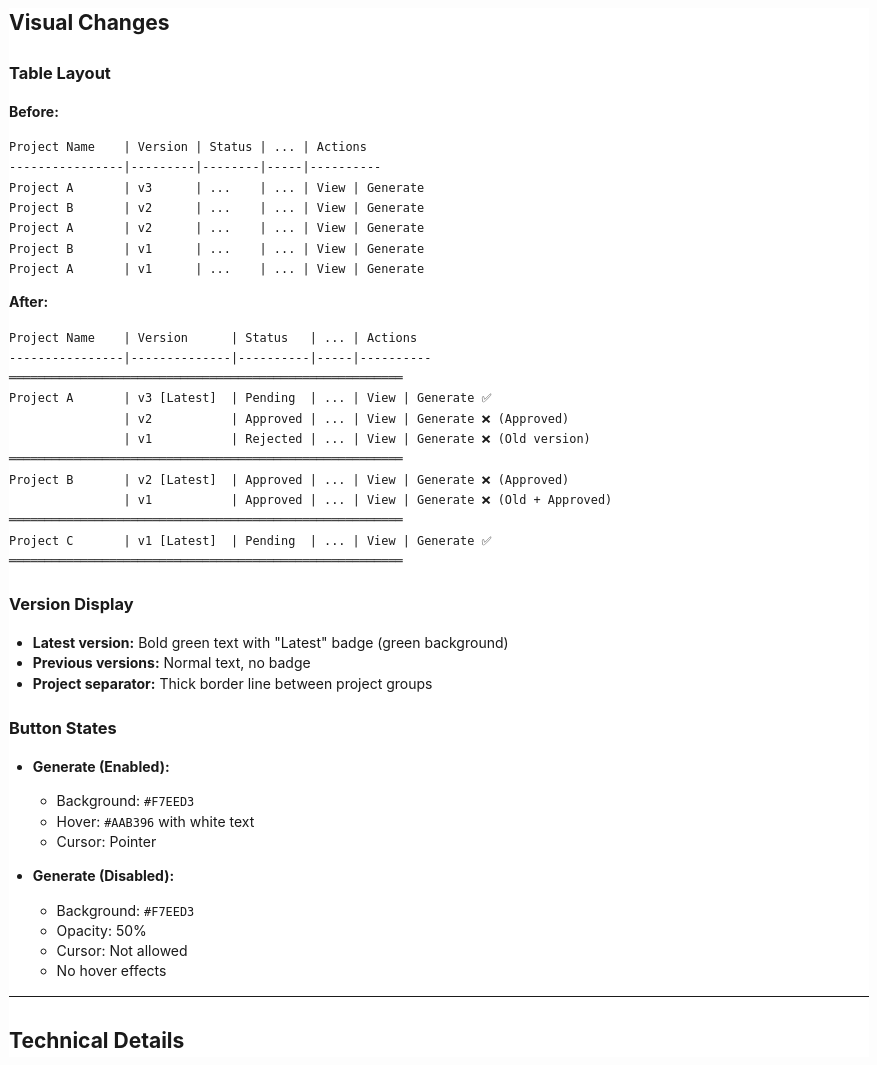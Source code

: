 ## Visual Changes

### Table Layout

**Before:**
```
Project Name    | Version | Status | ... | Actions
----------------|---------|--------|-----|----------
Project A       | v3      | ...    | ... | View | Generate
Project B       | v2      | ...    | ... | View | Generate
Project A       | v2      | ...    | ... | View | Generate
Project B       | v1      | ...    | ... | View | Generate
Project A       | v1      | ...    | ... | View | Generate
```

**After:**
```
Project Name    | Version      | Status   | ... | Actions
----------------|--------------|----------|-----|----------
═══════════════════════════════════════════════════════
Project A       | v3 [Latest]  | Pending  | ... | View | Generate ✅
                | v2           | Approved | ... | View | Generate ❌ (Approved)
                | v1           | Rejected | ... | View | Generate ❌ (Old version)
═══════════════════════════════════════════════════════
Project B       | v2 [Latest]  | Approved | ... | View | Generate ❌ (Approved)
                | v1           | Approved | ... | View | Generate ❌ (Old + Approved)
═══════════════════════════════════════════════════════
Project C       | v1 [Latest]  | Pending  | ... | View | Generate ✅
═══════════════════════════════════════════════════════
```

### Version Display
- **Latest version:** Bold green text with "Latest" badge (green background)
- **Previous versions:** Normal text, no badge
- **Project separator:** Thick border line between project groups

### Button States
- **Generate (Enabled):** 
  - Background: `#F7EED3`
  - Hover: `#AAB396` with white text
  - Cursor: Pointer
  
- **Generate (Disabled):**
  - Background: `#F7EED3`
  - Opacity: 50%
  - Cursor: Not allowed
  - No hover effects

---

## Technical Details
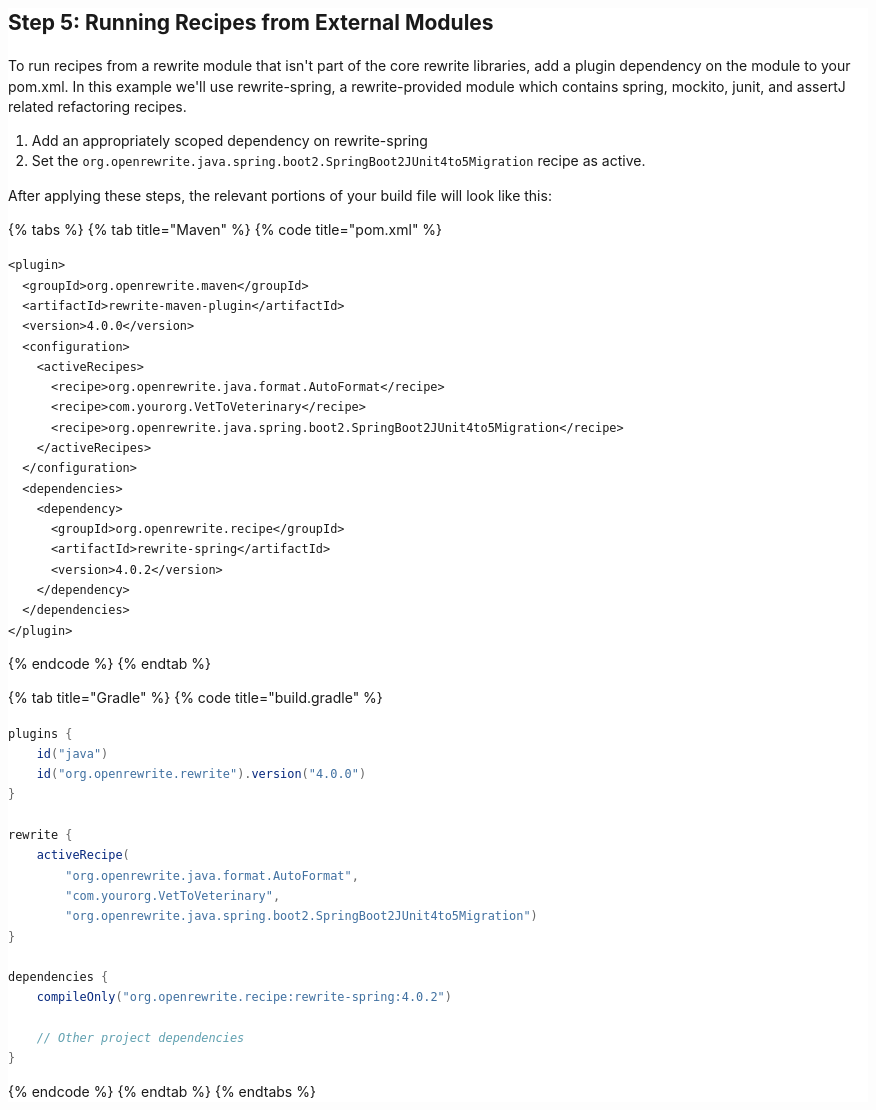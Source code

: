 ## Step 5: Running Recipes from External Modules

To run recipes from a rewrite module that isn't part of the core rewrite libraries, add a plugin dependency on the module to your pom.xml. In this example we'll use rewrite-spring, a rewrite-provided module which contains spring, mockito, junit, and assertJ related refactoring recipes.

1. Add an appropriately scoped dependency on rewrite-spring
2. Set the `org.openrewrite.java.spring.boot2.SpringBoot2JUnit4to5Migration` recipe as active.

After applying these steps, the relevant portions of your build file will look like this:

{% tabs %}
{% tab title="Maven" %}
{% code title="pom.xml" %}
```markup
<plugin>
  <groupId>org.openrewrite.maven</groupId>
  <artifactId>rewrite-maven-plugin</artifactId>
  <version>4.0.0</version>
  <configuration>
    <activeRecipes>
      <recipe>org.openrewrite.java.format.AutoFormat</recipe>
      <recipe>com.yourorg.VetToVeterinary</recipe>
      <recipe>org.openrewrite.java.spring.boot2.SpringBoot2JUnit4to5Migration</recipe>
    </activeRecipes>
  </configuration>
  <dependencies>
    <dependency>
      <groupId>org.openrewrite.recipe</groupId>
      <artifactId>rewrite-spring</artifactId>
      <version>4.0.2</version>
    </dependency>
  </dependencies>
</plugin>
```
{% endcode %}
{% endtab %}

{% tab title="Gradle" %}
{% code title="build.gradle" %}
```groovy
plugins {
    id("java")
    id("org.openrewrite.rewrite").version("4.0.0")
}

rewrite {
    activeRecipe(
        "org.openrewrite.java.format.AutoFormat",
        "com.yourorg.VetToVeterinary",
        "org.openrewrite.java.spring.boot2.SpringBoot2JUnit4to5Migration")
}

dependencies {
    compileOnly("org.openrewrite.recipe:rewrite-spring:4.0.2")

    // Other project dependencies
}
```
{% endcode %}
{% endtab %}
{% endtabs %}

================

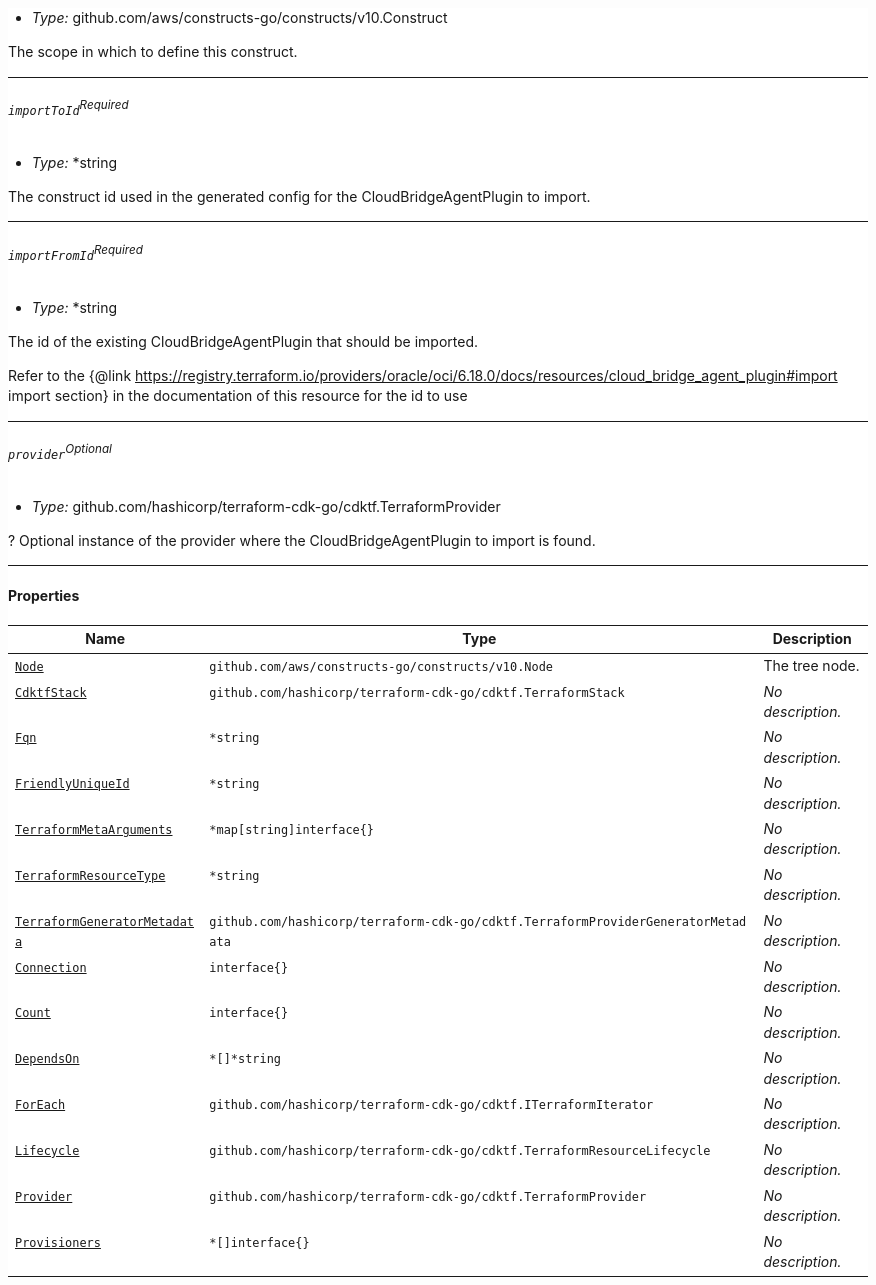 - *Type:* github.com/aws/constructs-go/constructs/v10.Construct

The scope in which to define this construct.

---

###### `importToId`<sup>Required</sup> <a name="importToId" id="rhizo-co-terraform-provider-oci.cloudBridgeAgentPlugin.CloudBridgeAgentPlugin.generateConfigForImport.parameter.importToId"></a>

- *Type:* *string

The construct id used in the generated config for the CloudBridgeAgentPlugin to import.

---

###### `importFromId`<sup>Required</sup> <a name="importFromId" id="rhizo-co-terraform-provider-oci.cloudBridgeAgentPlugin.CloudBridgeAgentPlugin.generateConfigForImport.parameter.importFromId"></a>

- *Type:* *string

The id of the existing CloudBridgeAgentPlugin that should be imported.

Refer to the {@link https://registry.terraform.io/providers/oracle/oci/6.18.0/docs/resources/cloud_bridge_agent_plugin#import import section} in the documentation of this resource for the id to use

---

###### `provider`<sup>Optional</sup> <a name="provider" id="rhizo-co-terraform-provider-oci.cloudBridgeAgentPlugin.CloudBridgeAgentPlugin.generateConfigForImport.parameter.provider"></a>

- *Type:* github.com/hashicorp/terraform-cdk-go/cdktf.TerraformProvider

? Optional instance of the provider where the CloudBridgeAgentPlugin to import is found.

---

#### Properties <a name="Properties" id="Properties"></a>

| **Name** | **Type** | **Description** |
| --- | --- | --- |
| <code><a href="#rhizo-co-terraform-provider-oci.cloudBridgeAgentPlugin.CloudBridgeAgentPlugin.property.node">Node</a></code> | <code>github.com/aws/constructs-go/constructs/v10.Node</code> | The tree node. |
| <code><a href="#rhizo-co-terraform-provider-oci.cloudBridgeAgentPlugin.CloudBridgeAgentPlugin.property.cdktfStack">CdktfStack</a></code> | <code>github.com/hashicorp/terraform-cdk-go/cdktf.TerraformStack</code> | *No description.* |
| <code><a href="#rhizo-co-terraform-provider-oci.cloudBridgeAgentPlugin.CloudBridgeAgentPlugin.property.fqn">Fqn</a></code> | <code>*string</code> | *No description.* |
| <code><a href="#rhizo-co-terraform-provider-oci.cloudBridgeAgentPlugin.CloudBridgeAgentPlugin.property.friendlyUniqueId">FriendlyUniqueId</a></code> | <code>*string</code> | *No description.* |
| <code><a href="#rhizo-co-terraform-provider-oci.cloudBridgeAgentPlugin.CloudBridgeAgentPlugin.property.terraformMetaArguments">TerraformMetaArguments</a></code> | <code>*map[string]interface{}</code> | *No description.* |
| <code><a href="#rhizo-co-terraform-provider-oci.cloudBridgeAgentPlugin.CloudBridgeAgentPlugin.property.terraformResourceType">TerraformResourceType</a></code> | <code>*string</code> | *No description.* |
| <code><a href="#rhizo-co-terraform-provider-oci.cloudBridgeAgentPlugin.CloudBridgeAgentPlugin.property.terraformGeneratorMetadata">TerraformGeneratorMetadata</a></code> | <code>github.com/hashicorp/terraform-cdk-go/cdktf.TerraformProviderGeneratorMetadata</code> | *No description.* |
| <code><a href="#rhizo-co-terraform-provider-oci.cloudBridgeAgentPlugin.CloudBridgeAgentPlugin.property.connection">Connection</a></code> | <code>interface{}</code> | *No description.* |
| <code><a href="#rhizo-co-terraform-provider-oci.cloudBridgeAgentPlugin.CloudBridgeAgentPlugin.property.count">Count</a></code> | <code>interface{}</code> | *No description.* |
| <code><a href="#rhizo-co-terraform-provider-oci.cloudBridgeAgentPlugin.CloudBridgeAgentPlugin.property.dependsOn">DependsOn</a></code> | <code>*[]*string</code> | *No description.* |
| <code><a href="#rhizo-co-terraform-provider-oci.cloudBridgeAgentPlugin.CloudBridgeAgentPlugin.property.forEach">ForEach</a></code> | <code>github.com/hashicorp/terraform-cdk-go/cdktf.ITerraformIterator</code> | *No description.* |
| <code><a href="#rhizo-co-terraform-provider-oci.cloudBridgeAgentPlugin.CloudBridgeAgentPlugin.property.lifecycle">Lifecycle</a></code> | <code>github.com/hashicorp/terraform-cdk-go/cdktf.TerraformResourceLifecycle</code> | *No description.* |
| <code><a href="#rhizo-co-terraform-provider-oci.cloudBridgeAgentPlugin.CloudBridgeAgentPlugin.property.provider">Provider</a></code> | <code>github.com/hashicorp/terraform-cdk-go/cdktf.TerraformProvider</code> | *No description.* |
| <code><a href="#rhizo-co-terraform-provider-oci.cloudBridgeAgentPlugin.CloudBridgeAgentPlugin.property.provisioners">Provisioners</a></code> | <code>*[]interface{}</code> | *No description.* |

================

To do —
Copy out, from the listing above, every line that contains the string "After".

Solution to the problem —
**After:**
After applying these steps, the relevant portions of your build file will look like this:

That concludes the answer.